## What is being asked
Your task is to show every line in the listing below that includes "between".
(Beginning of Input)
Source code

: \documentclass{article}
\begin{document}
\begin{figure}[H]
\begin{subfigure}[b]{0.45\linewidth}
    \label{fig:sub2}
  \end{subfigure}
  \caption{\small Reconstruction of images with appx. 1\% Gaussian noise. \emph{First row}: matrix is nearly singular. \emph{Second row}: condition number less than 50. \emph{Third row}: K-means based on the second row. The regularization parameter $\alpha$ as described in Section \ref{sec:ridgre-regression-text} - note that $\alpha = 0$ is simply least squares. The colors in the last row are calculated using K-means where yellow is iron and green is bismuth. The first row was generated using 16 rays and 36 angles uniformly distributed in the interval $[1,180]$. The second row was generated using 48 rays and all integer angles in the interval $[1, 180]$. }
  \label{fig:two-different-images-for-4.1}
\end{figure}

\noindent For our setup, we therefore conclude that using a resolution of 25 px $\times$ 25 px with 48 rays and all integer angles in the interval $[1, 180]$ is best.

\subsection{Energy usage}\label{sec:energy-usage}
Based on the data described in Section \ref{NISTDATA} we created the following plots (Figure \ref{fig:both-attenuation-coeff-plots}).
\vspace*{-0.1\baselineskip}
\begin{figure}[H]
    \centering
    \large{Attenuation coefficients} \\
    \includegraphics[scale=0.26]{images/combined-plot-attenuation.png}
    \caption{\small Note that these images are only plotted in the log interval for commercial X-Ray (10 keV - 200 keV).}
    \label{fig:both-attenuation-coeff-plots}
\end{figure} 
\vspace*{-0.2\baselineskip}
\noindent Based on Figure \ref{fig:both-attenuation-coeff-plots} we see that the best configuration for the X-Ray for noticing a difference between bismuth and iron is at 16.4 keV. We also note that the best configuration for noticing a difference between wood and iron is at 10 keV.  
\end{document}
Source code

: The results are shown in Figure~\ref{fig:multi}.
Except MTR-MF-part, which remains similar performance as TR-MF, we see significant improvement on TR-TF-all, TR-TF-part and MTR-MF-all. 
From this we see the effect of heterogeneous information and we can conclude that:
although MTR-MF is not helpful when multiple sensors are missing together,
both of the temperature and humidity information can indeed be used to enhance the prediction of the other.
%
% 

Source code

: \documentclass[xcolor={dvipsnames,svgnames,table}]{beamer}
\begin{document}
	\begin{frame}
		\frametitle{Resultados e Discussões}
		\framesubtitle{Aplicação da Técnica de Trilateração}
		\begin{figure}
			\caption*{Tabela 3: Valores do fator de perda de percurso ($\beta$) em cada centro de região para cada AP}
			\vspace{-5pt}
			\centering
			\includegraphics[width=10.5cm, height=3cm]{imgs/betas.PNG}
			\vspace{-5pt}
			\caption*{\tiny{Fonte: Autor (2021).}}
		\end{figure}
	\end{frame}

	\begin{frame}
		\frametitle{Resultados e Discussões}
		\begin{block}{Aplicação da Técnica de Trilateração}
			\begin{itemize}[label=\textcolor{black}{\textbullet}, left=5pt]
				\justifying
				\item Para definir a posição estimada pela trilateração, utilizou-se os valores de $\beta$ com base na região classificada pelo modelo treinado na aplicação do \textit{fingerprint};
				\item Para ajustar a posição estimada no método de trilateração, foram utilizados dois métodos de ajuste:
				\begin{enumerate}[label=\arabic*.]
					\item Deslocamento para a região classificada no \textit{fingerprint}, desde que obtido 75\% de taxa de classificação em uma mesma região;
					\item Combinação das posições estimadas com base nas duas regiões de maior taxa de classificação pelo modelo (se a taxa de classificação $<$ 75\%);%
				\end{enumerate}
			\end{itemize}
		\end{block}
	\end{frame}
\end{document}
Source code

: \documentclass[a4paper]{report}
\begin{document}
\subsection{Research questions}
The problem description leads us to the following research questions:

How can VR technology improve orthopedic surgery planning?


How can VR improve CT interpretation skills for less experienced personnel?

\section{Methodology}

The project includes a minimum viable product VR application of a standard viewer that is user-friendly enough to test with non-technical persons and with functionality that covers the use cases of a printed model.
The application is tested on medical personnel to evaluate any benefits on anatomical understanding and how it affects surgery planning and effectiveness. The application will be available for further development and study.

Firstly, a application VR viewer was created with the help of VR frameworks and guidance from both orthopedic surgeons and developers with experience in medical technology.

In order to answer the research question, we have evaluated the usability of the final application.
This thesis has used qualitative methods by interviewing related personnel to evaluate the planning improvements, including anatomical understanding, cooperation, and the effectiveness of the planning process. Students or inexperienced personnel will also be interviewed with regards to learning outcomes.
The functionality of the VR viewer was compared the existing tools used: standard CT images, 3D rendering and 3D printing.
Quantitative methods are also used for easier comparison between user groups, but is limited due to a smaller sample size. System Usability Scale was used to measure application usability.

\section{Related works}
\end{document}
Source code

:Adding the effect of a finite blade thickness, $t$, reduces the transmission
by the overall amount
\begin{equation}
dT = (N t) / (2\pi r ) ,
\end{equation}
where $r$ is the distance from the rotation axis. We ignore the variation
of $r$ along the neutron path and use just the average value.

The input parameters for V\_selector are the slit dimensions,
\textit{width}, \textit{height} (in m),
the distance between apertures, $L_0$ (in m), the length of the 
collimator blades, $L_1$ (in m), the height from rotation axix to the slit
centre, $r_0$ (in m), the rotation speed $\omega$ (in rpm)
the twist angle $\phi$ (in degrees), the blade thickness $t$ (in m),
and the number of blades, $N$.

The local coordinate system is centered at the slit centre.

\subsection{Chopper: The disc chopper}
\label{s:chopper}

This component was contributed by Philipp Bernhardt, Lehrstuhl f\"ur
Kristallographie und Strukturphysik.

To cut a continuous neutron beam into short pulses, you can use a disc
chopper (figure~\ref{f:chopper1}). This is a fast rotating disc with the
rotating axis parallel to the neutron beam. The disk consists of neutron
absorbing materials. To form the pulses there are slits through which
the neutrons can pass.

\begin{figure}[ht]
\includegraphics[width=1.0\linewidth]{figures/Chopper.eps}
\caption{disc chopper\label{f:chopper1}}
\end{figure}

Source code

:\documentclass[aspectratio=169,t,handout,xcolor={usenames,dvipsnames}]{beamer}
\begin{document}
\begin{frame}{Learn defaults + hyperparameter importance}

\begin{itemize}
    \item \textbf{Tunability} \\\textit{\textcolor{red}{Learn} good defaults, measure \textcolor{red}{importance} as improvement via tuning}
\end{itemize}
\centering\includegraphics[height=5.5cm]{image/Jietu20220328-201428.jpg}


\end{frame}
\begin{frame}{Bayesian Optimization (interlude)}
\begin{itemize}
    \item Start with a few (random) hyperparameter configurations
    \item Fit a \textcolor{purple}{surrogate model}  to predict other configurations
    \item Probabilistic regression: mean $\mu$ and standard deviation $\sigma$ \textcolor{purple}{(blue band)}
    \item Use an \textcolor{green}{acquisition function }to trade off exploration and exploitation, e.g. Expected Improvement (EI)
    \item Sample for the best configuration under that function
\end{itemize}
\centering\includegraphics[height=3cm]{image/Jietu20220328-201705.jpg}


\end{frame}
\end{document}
(End of Input)
## Your solution
\noindent Based on Figure \ref{fig:both-attenuation-coeff-plots} we see that the best configuration for the X-Ray for noticing a difference between bismuth and iron is at 16.4 keV. We also note that the best configuration for noticing a difference between wood and iron is at 10 keV.  
Quantitative methods are also used for easier comparison between user groups, but is limited due to a smaller sample size. System Usability Scale was used to measure application usability.
the distance between apertures, $L_0$ (in m), the length of the 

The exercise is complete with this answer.